**YOUR OBJECTIVE:**
Whenever a line of the material contains the string "targetOrigin", it should be copied.

**DATA FOR THIS TASK:**
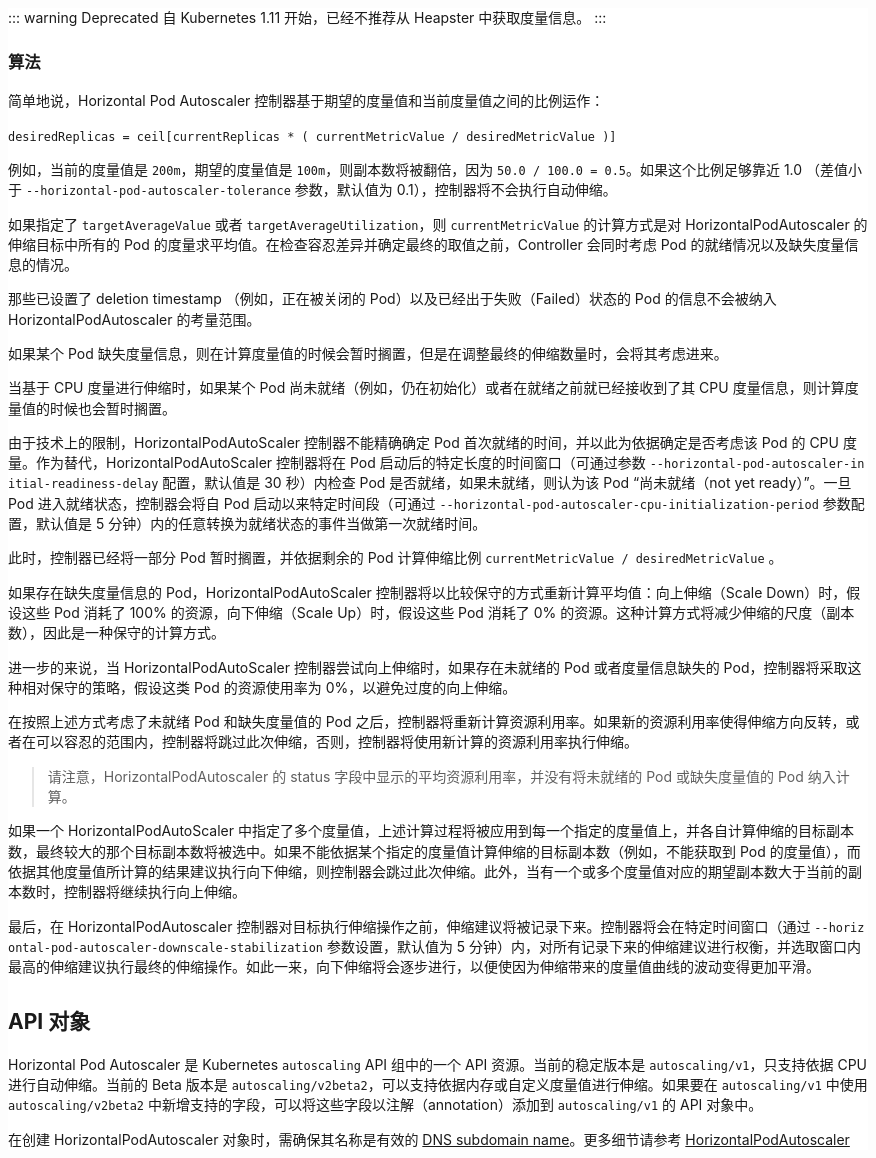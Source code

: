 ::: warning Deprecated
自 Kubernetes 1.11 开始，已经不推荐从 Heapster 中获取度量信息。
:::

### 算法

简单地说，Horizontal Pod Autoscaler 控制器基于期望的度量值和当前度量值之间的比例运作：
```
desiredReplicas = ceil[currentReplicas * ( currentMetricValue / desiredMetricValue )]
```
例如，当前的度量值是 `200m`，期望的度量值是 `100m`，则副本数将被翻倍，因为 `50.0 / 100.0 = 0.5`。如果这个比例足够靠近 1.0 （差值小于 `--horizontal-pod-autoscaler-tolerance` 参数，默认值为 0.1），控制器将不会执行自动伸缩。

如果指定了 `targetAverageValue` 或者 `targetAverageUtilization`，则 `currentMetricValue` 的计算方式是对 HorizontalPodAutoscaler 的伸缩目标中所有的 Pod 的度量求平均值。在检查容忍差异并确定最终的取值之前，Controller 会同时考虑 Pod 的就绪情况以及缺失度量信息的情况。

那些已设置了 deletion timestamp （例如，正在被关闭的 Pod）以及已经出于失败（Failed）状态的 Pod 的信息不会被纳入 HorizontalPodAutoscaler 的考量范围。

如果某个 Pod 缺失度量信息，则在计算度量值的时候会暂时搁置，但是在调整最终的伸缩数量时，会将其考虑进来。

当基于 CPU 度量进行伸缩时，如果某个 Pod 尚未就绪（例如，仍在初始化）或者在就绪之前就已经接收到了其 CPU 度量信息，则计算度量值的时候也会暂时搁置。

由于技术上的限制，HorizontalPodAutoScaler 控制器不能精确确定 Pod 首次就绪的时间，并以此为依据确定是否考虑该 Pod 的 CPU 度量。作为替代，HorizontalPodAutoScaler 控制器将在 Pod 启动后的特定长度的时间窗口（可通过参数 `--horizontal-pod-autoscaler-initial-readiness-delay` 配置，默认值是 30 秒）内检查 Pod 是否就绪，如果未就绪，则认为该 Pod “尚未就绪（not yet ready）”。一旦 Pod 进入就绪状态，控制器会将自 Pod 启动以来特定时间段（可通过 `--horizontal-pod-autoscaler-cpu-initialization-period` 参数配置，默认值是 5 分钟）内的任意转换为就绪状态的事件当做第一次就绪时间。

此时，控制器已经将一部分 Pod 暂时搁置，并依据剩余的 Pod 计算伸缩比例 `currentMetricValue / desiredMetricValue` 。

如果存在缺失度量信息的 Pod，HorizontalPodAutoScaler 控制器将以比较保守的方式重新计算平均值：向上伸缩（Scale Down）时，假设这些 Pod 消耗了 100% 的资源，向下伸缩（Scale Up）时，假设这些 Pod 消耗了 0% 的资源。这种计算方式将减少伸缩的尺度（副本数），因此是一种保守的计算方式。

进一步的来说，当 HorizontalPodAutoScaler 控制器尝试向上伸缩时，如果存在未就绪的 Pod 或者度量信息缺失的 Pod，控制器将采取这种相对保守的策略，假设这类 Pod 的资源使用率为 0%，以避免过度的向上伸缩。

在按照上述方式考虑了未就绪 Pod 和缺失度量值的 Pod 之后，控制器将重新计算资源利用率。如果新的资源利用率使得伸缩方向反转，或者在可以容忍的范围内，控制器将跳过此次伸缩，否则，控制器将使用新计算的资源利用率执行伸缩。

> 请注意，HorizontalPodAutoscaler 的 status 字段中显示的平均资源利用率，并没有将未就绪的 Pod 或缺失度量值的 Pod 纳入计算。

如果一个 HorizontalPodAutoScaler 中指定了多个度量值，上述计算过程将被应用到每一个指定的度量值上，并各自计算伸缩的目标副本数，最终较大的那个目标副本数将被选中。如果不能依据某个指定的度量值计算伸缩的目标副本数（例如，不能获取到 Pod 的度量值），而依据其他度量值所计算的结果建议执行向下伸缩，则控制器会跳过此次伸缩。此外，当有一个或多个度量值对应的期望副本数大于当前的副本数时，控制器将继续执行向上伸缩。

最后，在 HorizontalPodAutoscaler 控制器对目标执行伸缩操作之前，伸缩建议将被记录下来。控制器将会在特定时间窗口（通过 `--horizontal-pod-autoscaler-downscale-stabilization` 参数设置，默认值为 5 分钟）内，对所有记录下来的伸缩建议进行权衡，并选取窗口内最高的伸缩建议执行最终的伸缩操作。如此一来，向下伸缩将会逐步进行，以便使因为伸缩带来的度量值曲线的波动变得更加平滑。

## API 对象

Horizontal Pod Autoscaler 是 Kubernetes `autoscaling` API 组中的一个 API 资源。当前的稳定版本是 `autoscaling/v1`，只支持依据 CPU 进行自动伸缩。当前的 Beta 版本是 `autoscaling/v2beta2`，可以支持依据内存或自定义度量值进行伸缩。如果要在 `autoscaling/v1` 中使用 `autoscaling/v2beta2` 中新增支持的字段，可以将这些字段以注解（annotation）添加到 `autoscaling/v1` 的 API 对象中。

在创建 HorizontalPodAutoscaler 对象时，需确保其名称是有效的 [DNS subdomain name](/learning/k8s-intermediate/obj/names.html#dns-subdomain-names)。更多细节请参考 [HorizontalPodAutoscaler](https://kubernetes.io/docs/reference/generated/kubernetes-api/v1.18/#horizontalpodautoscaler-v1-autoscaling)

--

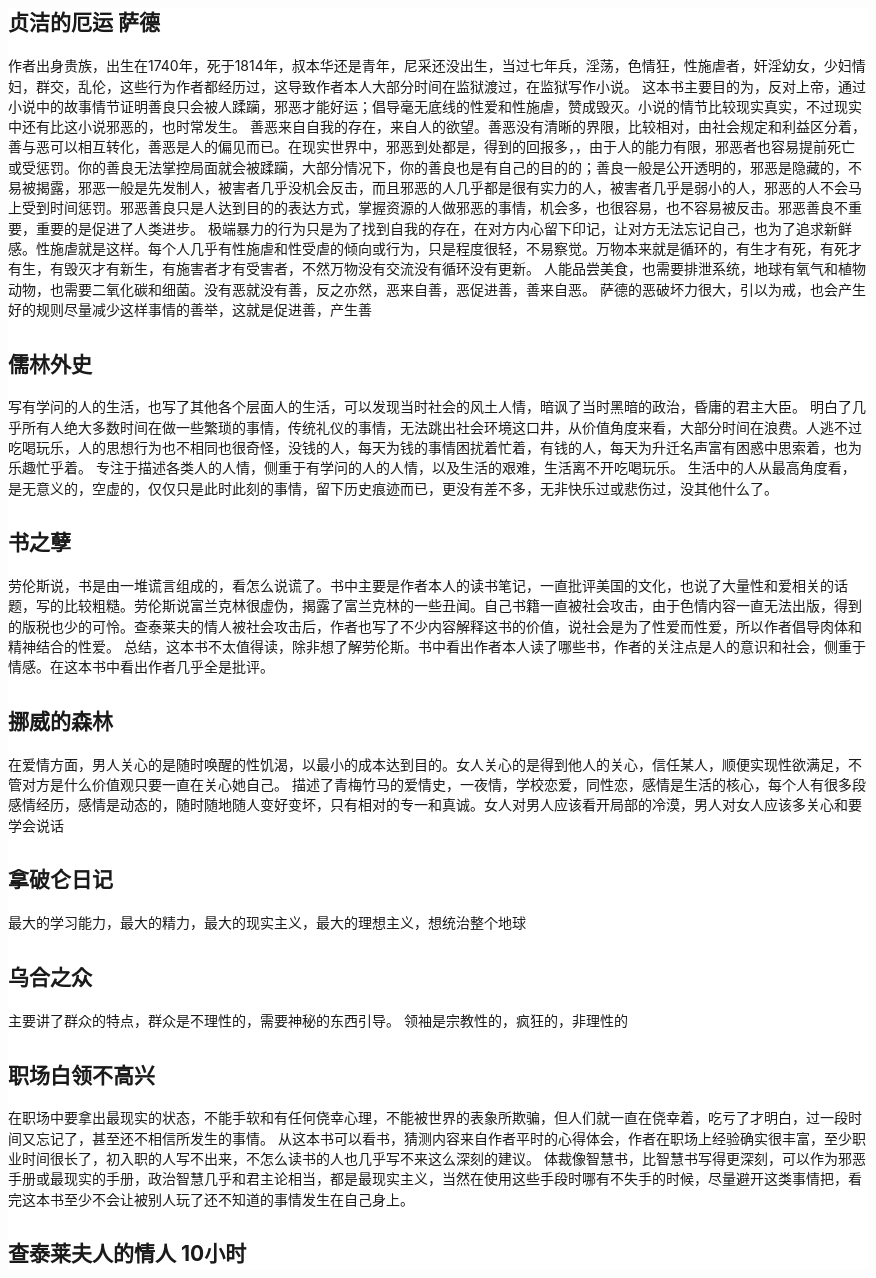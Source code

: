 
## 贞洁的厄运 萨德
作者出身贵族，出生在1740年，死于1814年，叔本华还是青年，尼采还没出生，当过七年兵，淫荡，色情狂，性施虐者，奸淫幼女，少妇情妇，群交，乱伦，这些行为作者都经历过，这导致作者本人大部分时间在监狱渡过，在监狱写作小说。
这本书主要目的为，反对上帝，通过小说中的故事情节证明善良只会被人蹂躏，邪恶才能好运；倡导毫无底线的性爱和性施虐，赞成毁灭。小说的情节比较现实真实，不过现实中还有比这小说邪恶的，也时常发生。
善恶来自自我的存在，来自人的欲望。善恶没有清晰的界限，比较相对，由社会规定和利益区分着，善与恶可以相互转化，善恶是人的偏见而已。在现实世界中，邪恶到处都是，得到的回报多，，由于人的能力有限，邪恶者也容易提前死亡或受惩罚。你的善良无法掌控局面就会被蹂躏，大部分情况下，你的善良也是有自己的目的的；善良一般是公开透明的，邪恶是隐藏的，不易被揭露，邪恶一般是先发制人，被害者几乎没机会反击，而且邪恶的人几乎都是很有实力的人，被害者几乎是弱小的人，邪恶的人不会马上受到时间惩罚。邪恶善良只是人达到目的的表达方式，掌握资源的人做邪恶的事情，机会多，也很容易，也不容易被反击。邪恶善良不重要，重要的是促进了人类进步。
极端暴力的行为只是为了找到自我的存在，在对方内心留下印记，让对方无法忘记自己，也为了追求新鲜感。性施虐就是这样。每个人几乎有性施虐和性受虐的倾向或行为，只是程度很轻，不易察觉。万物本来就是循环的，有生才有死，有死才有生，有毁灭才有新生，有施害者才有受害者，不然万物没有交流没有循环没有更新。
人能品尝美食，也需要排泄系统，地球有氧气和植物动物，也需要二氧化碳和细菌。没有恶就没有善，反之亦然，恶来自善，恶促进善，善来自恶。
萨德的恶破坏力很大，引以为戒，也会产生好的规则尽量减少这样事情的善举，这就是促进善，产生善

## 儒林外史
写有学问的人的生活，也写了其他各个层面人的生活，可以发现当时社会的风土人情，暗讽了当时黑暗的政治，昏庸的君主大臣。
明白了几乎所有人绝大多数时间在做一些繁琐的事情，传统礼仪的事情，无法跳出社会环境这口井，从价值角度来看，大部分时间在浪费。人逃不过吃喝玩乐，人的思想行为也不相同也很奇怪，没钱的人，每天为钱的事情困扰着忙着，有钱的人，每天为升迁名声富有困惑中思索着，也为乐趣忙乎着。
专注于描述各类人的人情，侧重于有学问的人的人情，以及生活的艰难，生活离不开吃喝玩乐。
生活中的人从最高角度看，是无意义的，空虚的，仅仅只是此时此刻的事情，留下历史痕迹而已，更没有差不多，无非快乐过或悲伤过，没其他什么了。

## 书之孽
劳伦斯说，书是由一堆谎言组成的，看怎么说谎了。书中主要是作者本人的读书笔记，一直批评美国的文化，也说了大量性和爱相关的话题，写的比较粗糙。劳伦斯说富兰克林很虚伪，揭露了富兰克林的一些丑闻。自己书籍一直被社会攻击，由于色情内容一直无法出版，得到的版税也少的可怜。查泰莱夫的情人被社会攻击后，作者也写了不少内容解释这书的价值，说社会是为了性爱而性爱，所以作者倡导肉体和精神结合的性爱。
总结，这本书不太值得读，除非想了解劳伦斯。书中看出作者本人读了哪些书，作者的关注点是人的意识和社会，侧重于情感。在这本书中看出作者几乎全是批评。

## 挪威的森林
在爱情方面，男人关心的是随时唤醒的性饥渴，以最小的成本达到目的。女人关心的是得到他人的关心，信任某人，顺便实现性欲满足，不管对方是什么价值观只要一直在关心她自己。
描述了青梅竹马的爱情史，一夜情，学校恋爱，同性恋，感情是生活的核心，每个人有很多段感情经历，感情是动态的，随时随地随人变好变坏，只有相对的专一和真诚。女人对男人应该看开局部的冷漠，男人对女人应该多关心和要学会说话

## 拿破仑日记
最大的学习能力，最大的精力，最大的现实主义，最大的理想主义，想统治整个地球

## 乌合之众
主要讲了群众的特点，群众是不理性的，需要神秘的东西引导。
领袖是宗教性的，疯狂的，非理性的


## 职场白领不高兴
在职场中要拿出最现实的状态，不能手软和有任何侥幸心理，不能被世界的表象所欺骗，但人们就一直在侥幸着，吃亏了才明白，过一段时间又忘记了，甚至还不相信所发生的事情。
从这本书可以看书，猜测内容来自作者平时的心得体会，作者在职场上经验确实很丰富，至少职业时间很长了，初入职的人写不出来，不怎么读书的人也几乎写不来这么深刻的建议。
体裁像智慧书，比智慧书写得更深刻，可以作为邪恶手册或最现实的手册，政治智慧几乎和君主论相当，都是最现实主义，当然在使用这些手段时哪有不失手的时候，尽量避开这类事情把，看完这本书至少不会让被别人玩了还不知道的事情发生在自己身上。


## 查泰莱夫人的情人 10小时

==

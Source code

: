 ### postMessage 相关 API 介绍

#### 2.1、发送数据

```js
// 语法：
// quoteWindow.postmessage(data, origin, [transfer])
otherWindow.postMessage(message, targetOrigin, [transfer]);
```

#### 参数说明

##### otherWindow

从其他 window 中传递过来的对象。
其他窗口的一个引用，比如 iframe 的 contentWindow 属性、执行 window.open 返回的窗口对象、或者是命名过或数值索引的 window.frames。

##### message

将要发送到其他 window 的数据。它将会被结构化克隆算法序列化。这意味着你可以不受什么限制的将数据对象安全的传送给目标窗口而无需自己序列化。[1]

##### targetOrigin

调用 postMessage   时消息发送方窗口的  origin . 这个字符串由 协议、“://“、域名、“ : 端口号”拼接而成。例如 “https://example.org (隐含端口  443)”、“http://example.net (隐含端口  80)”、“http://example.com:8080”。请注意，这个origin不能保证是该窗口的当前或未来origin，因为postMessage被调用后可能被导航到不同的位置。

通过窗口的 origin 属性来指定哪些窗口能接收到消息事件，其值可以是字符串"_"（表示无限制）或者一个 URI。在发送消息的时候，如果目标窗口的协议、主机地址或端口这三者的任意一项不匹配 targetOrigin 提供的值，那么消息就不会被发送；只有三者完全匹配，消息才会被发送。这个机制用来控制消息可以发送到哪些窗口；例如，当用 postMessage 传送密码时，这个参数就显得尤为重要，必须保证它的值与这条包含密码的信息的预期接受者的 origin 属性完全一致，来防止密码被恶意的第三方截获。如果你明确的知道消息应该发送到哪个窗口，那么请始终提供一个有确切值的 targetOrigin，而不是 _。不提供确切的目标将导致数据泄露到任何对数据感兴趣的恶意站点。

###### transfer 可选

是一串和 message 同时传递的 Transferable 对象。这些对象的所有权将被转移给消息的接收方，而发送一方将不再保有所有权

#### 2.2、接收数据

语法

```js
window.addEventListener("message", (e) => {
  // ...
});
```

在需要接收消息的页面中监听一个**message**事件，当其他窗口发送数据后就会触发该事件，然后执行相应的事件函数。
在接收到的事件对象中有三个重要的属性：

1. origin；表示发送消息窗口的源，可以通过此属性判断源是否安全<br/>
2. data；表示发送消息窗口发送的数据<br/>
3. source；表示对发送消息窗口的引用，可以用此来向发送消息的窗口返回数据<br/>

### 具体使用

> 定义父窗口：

**RESULT FOR THIS TASK:**
otherWindow.postMessage(message, targetOrigin, [transfer]);
##### targetOrigin
通过窗口的 origin 属性来指定哪些窗口能接收到消息事件，其值可以是字符串"_"（表示无限制）或者一个 URI。在发送消息的时候，如果目标窗口的协议、主机地址或端口这三者的任意一项不匹配 targetOrigin 提供的值，那么消息就不会被发送；只有三者完全匹配，消息才会被发送。这个机制用来控制消息可以发送到哪些窗口；例如，当用 postMessage 传送密码时，这个参数就显得尤为重要，必须保证它的值与这条包含密码的信息的预期接受者的 origin 属性完全一致，来防止密码被恶意的第三方截获。如果你明确的知道消息应该发送到哪个窗口，那么请始终提供一个有确切值的 targetOrigin，而不是 _。不提供确切的目标将导致数据泄露到任何对数据感兴趣的恶意站点。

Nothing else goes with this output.